+++ Given records +++
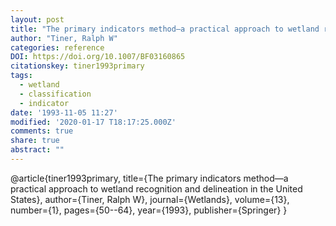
 ```yaml
---
layout: post
title: "The primary indicators method—a practical approach to wetland recognition and delineation in the United States"
author: "Tiner, Ralph W"
categories: reference
DOI: https://doi.org/10.1007/BF03160865
citationskey: tiner1993primary
tags:
  - wetland
  - classification
  - indicator
date: '1993-11-05 11:27'
modified: '2020-01-17 T18:17:25.000Z'
comments: true
share: true
abstract: ""
---
```

@article{tiner1993primary,
  title={The primary indicators method—a practical approach to wetland recognition and delineation in the United States},
  author={Tiner, Ralph W},
  journal={Wetlands},
  volume={13},
  number={1},
  pages={50--64},
  year={1993},
  publisher={Springer}
}
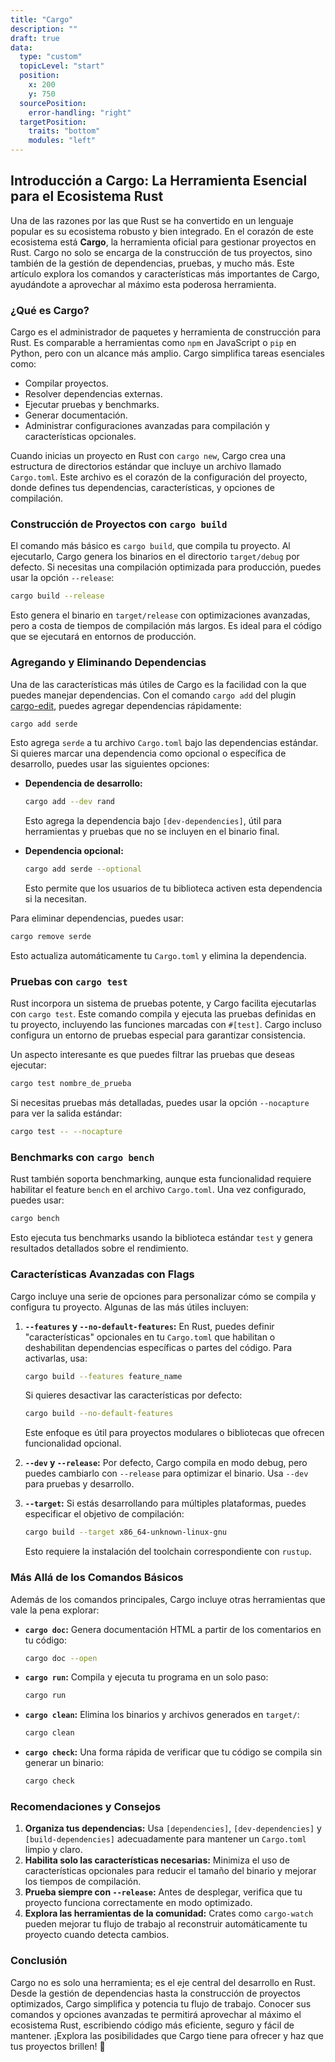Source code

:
 ```yaml
---
title: "Cargo"
description: ""
draft: true
data:
  type: "custom"
  topicLevel: "start"
  position:
    x: 200
    y: 750
  sourcePosition:
    error-handling: "right"
  targetPosition:
    traits: "bottom"
    modules: "left"
---
```


## Introducción a Cargo: La Herramienta Esencial para el Ecosistema Rust

Una de las razones por las que Rust se ha convertido en un lenguaje popular es su ecosistema robusto y bien integrado. En el corazón de este ecosistema está **Cargo**, la herramienta oficial para gestionar proyectos en Rust. Cargo no solo se encarga de la construcción de tus proyectos, sino también de la gestión de dependencias, pruebas, y mucho más. Este artículo explora los comandos y características más importantes de Cargo, ayudándote a aprovechar al máximo esta poderosa herramienta.

### ¿Qué es Cargo?

Cargo es el administrador de paquetes y herramienta de construcción para Rust. Es comparable a herramientas como `npm` en JavaScript o `pip` en Python, pero con un alcance más amplio. Cargo simplifica tareas esenciales como:

- Compilar proyectos.
- Resolver dependencias externas.
- Ejecutar pruebas y benchmarks.
- Generar documentación.
- Administrar configuraciones avanzadas para compilación y características opcionales.

Cuando inicias un proyecto en Rust con `cargo new`, Cargo crea una estructura de directorios estándar que incluye un archivo llamado `Cargo.toml`. Este archivo es el corazón de la configuración del proyecto, donde defines tus dependencias, características, y opciones de compilación.

### Construcción de Proyectos con `cargo build`

El comando más básico es `cargo build`, que compila tu proyecto. Al ejecutarlo, Cargo genera los binarios en el directorio `target/debug` por defecto. Si necesitas una compilación optimizada para producción, puedes usar la opción `--release`:

```bash
cargo build --release
```

Esto genera el binario en `target/release` con optimizaciones avanzadas, pero a costa de tiempos de compilación más largos. Es ideal para el código que se ejecutará en entornos de producción.

### Agregando y Eliminando Dependencias

Una de las características más útiles de Cargo es la facilidad con la que puedes manejar dependencias. Con el comando `cargo add` del plugin [cargo-edit](https://github.com/killercup/cargo-edit), puedes agregar dependencias rápidamente:

```bash
cargo add serde
```

Esto agrega `serde` a tu archivo `Cargo.toml` bajo las dependencias estándar. Si quieres marcar una dependencia como opcional o específica de desarrollo, puedes usar las siguientes opciones:

- **Dependencia de desarrollo:**

  ```bash
  cargo add --dev rand
  ```

  Esto agrega la dependencia bajo `[dev-dependencies]`, útil para herramientas y pruebas que no se incluyen en el binario final.

- **Dependencia opcional:**
  ```bash
  cargo add serde --optional
  ```
  Esto permite que los usuarios de tu biblioteca activen esta dependencia si la necesitan.

Para eliminar dependencias, puedes usar:

```bash
cargo remove serde
```

Esto actualiza automáticamente tu `Cargo.toml` y elimina la dependencia.

### Pruebas con `cargo test`

Rust incorpora un sistema de pruebas potente, y Cargo facilita ejecutarlas con `cargo test`. Este comando compila y ejecuta las pruebas definidas en tu proyecto, incluyendo las funciones marcadas con `#[test]`. Cargo incluso configura un entorno de pruebas especial para garantizar consistencia.

Un aspecto interesante es que puedes filtrar las pruebas que deseas ejecutar:

```bash
cargo test nombre_de_prueba
```

Si necesitas pruebas más detalladas, puedes usar la opción `--nocapture` para ver la salida estándar:

```bash
cargo test -- --nocapture
```

### Benchmarks con `cargo bench`

Rust también soporta benchmarking, aunque esta funcionalidad requiere habilitar el feature `bench` en el archivo `Cargo.toml`. Una vez configurado, puedes usar:

```bash
cargo bench
```

Esto ejecuta tus benchmarks usando la biblioteca estándar `test` y genera resultados detallados sobre el rendimiento.

### Características Avanzadas con Flags

Cargo incluye una serie de opciones para personalizar cómo se compila y configura tu proyecto. Algunas de las más útiles incluyen:

1. **`--features` y `--no-default-features`:**
   En Rust, puedes definir "características" opcionales en tu `Cargo.toml` que habilitan o deshabilitan dependencias específicas o partes del código. Para activarlas, usa:

   ```bash
   cargo build --features feature_name
   ```

   Si quieres desactivar las características por defecto:

   ```bash
   cargo build --no-default-features
   ```

   Este enfoque es útil para proyectos modulares o bibliotecas que ofrecen funcionalidad opcional.

2. **`--dev` y `--release`:**
   Por defecto, Cargo compila en modo debug, pero puedes cambiarlo con `--release` para optimizar el binario. Usa `--dev` para pruebas y desarrollo.

3. **`--target`:**
   Si estás desarrollando para múltiples plataformas, puedes especificar el objetivo de compilación:

   ```bash
   cargo build --target x86_64-unknown-linux-gnu
   ```

   Esto requiere la instalación del toolchain correspondiente con `rustup`.

### Más Allá de los Comandos Básicos

Además de los comandos principales, Cargo incluye otras herramientas que vale la pena explorar:

- **`cargo doc`:** Genera documentación HTML a partir de los comentarios en tu código:

  ```bash
  cargo doc --open
  ```

- **`cargo run`:** Compila y ejecuta tu programa en un solo paso:

  ```bash
  cargo run
  ```

- **`cargo clean`:** Elimina los binarios y archivos generados en `target/`:

  ```bash
  cargo clean
  ```

- **`cargo check`:** Una forma rápida de verificar que tu código se compila sin generar un binario:

  ```bash
  cargo check
  ```

### Recomendaciones y Consejos

1. **Organiza tus dependencias:** Usa `[dependencies]`, `[dev-dependencies]` y `[build-dependencies]` adecuadamente para mantener un `Cargo.toml` limpio y claro.
2. **Habilita solo las características necesarias:** Minimiza el uso de características opcionales para reducir el tamaño del binario y mejorar los tiempos de compilación.
3. **Prueba siempre con `--release`:** Antes de desplegar, verifica que tu proyecto funciona correctamente en modo optimizado.
4. **Explora las herramientas de la comunidad:** Crates como `cargo-watch` pueden mejorar tu flujo de trabajo al reconstruir automáticamente tu proyecto cuando detecta cambios.

### Conclusión

Cargo no es solo una herramienta; es el eje central del desarrollo en Rust. Desde la gestión de dependencias hasta la construcción de proyectos optimizados, Cargo simplifica y potencia tu flujo de trabajo. Conocer sus comandos y opciones avanzadas te permitirá aprovechar al máximo el ecosistema Rust, escribiendo código más eficiente, seguro y fácil de mantener. ¡Explora las posibilidades que Cargo tiene para ofrecer y haz que tus proyectos brillen! 🚀
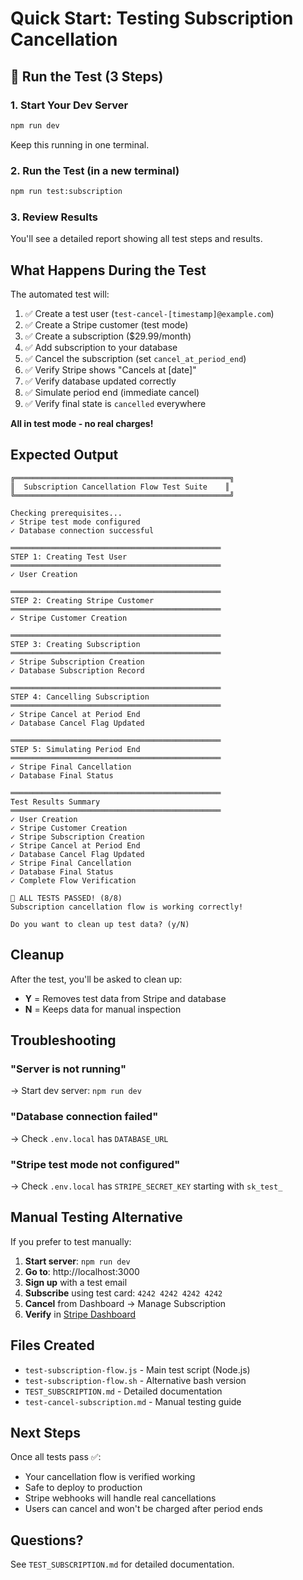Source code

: # Quick Start: Testing Subscription Cancellation

## 🚀 Run the Test (3 Steps)

### 1. Start Your Dev Server
```bash
npm run dev
```
Keep this running in one terminal.

### 2. Run the Test (in a new terminal)
```bash
npm run test:subscription
```

### 3. Review Results
You'll see a detailed report showing all test steps and results.

## What Happens During the Test

The automated test will:

1. ✅ Create a test user (`test-cancel-[timestamp]@example.com`)
2. ✅ Create a Stripe customer (test mode)
3. ✅ Create a subscription ($29.99/month)
4. ✅ Add subscription to your database
5. ✅ Cancel the subscription (set `cancel_at_period_end`)
6. ✅ Verify Stripe shows "Cancels at [date]"
7. ✅ Verify database updated correctly
8. ✅ Simulate period end (immediate cancel)
9. ✅ Verify final state is `cancelled` everywhere

**All in test mode - no real charges!**

## Expected Output

```
╔════════════════════════════════════════════════╗
║  Subscription Cancellation Flow Test Suite    ║
╚════════════════════════════════════════════════╝

Checking prerequisites...
✓ Stripe test mode configured
✓ Database connection successful

═══════════════════════════════════════════════
STEP 1: Creating Test User
═══════════════════════════════════════════════
✓ User Creation

═══════════════════════════════════════════════
STEP 2: Creating Stripe Customer
═══════════════════════════════════════════════
✓ Stripe Customer Creation

═══════════════════════════════════════════════
STEP 3: Creating Subscription
═══════════════════════════════════════════════
✓ Stripe Subscription Creation
✓ Database Subscription Record

═══════════════════════════════════════════════
STEP 4: Cancelling Subscription
═══════════════════════════════════════════════
✓ Stripe Cancel at Period End
✓ Database Cancel Flag Updated

═══════════════════════════════════════════════
STEP 5: Simulating Period End
═══════════════════════════════════════════════
✓ Stripe Final Cancellation
✓ Database Final Status

═══════════════════════════════════════════════
Test Results Summary
═══════════════════════════════════════════════
✓ User Creation
✓ Stripe Customer Creation
✓ Stripe Subscription Creation
✓ Stripe Cancel at Period End
✓ Database Cancel Flag Updated
✓ Stripe Final Cancellation
✓ Database Final Status
✓ Complete Flow Verification

🎉 ALL TESTS PASSED! (8/8)
Subscription cancellation flow is working correctly!

Do you want to clean up test data? (y/N)
```

## Cleanup

After the test, you'll be asked to clean up:
- **Y** = Removes test data from Stripe and database
- **N** = Keeps data for manual inspection

## Troubleshooting

### "Server is not running"
→ Start dev server: `npm run dev`

### "Database connection failed"
→ Check `.env.local` has `DATABASE_URL`

### "Stripe test mode not configured"
→ Check `.env.local` has `STRIPE_SECRET_KEY` starting with `sk_test_`

## Manual Testing Alternative

If you prefer to test manually:

1. **Start server**: `npm run dev`
2. **Go to**: http://localhost:3000
3. **Sign up** with a test email
4. **Subscribe** using test card: `4242 4242 4242 4242`
5. **Cancel** from Dashboard → Manage Subscription
6. **Verify** in [Stripe Dashboard](https://dashboard.stripe.com/test/subscriptions)

## Files Created

- `test-subscription-flow.js` - Main test script (Node.js)
- `test-subscription-flow.sh` - Alternative bash version
- `TEST_SUBSCRIPTION.md` - Detailed documentation
- `test-cancel-subscription.md` - Manual testing guide

## Next Steps

Once all tests pass ✅:
- Your cancellation flow is verified working
- Safe to deploy to production
- Stripe webhooks will handle real cancellations
- Users can cancel and won't be charged after period ends

## Questions?

See `TEST_SUBSCRIPTION.md` for detailed documentation.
+++
**Requirement:**
Could you restate word for word the lines above from the one containing "3. **Sign up** with a test email" through the one containing "Alternative bash version", both included, and nothing else?

**Task result:**
3. **Sign up** with a test email
4. **Subscribe** using test card: `4242 4242 4242 4242`
5. **Cancel** from Dashboard → Manage Subscription
6. **Verify** in [Stripe Dashboard](https://dashboard.stripe.com/test/subscriptions)

## Files Created

- `test-subscription-flow.js` - Main test script (Node.js)
- `test-subscription-flow.sh` - Alternative bash version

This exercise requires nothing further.